The use of ground effects also had the advantage of not adding to the drag of the car, so straight-line speed was not reduced, and after some experimentation Chapman settled on the use of flexible rubber skirts on the 78. The car was very effective and Mario Andretti took four wins and team-mate Gunnar Nilsson one in the 1977 season, and the other teas know they had to react in kind although Lotus went to some lengths to hide the true secret of their pace.

Having won the driver’s title with the Lotus 79, for 1979 the team wanted to go further and the Lotus 80 was designed fully around the ground effects theory, with the underside aerodynamics running the nose section to beyond the rear wheels. The concept was ambitious, and proved hard to tame, the centre of pressure under the car moving under acceleration and braking resulting in varying levels of downforce. Carlos Reuteman refused to race the car and used a Lotus 79, while Andretti only raced the car three times, taking a third at the Spanish GP, before also opting for a 79.

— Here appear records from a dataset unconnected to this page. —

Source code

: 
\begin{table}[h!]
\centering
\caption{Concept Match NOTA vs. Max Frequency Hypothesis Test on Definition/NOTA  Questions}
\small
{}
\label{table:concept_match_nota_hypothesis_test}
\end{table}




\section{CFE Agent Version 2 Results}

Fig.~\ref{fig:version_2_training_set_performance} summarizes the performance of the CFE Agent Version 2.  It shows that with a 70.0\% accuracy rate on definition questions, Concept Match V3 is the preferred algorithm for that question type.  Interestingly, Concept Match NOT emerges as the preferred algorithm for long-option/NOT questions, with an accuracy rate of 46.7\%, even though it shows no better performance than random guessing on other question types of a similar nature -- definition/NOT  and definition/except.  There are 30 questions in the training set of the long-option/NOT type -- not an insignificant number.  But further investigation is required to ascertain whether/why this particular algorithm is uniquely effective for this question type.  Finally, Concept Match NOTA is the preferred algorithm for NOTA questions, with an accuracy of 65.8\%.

Under pressure from other teams who now fully understood the principles involved, Chapman reacted gain by looking for his characteristic innovation. The Lotus 86 had been designed as a skirted ground effects car but only one prototype was built and used in testing through 1980. From that car the team developed the Lotus 88, which uniquely featured what were essentially two chassis, one inside the other.

The outer chassis was effectively wingless and acted as one large ground effect device generating downforce from nose to the rear axle, while the inner was independently sprung and held the cockpit, Cosworth DFV engine etc. This time team drivers Nigel Mansell and Elio de Angelis were happy with the handling and behaviour of the car, which also featured extensive use of carbon fibre for the first time.

While the team and drivers were pleased their rivals were not, and protested to the FIA that the twin chassis were effectively moving aerodynamic devices and thus illegal. Despite the numerous prostrations of Chapman this was ultimately upheld and the innovative car never raced in period, the team having to use updates of the more standard 78.

While not strictly a ground effects car, the Lotus 91 was a typical innovative Lotus reply to the change on regulations for 1982 and was fitted with an early form of active suspension to control ride height and pitch. The car gave de Angelis a win at the Austrian GP at a time when the turbo-engined cars had a power advantage over the Cosworth powered Lotus, the final win for the team while under Chapman’s control.

The FIA banned ground effects for the 1983 Formula One season by making a flat bottom compulsory on cars.